• _WHAT THIS TASK INVOLVES_: Copy exactly, please, each line of the data below until the line that contains "O escopo do" has been copied, beginning at the top.

*** Opening of DATA ***

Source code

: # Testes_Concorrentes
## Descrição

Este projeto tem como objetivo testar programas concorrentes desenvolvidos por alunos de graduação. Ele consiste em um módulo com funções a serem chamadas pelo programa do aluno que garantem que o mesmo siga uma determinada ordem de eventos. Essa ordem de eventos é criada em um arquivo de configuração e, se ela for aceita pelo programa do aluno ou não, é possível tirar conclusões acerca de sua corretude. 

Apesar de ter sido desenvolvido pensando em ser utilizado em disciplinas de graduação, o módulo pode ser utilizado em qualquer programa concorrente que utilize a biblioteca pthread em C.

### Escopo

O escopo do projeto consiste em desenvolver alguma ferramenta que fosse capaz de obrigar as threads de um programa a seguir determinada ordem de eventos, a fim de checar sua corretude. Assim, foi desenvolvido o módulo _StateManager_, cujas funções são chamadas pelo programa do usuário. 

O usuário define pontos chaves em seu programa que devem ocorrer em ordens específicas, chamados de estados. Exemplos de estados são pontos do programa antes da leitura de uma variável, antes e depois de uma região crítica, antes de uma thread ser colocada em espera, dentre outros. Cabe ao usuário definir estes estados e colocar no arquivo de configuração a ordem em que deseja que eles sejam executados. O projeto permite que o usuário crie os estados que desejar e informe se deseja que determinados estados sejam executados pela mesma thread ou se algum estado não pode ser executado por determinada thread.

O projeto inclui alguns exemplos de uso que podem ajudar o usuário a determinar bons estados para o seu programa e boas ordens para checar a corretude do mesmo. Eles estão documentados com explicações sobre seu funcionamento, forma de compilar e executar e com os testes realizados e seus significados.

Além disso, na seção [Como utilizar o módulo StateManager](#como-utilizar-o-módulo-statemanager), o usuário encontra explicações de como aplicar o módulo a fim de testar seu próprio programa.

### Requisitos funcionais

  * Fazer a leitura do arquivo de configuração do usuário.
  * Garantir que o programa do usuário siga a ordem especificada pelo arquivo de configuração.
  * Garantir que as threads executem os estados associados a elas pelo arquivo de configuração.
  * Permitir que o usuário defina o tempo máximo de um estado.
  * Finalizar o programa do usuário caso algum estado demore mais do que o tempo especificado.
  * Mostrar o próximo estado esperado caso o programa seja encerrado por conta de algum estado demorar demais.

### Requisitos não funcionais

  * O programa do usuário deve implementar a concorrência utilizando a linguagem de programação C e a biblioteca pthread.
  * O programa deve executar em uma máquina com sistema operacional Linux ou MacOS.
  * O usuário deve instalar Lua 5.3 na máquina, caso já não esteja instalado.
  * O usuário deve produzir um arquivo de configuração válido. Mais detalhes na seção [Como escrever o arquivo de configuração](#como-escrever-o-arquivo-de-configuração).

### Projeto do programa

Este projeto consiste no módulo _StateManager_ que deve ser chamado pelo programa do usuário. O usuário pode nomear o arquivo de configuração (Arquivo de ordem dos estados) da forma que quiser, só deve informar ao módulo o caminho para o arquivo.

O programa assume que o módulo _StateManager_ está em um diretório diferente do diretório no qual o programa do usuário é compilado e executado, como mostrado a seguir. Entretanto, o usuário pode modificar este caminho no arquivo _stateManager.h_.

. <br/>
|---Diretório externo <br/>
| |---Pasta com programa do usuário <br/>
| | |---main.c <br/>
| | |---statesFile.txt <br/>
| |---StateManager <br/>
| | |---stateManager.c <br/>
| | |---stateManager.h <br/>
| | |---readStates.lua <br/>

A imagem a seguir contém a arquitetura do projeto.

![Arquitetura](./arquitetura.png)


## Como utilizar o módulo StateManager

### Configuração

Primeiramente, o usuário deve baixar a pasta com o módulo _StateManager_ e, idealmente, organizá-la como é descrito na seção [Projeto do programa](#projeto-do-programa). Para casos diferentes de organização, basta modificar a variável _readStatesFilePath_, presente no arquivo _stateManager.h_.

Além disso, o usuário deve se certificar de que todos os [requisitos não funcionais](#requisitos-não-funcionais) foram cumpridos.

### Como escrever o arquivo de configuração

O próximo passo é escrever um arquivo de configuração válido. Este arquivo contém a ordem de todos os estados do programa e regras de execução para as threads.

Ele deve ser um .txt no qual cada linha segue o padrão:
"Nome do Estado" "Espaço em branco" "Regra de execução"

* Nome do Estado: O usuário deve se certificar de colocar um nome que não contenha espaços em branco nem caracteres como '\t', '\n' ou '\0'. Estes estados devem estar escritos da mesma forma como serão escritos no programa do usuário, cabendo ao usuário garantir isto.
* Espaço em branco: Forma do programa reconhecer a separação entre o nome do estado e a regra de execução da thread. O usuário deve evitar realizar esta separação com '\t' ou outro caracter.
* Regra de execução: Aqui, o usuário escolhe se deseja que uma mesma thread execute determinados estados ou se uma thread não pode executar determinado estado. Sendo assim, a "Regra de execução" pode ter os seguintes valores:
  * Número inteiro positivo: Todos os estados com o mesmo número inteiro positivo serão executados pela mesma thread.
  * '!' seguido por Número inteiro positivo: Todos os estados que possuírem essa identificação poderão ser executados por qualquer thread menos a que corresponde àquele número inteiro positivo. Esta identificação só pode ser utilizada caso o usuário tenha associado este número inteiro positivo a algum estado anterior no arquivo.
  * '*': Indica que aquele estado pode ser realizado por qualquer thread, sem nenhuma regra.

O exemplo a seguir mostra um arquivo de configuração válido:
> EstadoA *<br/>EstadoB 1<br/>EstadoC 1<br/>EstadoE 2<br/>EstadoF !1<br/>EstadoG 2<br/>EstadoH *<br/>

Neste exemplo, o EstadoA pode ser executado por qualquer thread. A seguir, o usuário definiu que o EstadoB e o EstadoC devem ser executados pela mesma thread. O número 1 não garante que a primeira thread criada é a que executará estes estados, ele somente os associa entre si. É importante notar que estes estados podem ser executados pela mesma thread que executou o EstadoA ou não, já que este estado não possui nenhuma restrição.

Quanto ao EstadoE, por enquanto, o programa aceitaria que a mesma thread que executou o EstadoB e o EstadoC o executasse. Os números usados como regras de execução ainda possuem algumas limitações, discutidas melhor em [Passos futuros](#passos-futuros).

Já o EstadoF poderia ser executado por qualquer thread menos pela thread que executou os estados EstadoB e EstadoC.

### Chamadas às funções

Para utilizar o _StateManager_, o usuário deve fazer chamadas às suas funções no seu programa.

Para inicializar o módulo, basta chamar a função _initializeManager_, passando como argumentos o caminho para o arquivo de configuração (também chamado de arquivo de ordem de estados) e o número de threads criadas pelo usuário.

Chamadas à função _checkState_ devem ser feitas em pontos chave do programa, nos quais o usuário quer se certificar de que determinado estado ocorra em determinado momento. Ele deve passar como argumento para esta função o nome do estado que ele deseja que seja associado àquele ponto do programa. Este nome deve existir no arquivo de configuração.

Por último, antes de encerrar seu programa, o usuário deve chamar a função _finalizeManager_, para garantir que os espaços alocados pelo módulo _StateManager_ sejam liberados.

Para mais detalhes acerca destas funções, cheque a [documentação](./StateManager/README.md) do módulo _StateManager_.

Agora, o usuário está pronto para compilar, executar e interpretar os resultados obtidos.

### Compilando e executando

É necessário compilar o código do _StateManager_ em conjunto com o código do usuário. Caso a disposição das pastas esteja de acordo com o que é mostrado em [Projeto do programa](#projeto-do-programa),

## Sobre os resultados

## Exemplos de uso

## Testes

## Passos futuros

*** Close of DATA ***

• _RESPONSE AREA_:
Source code

: # Testes_Concorrentes
## Descrição

Este projeto tem como objetivo testar programas concorrentes desenvolvidos por alunos de graduação. Ele consiste em um módulo com funções a serem chamadas pelo programa do aluno que garantem que o mesmo siga uma determinada ordem de eventos. Essa ordem de eventos é criada em um arquivo de configuração e, se ela for aceita pelo programa do aluno ou não, é possível tirar conclusões acerca de sua corretude. 

Apesar de ter sido desenvolvido pensando em ser utilizado em disciplinas de graduação, o módulo pode ser utilizado em qualquer programa concorrente que utilize a biblioteca pthread em C.

### Escopo

O escopo do projeto consiste em desenvolver alguma ferramenta que fosse capaz de obrigar as threads de um programa a seguir determinada ordem de eventos, a fim de checar sua corretude. Assim, foi desenvolvido o módulo _StateManager_, cujas funções são chamadas pelo programa do usuário. 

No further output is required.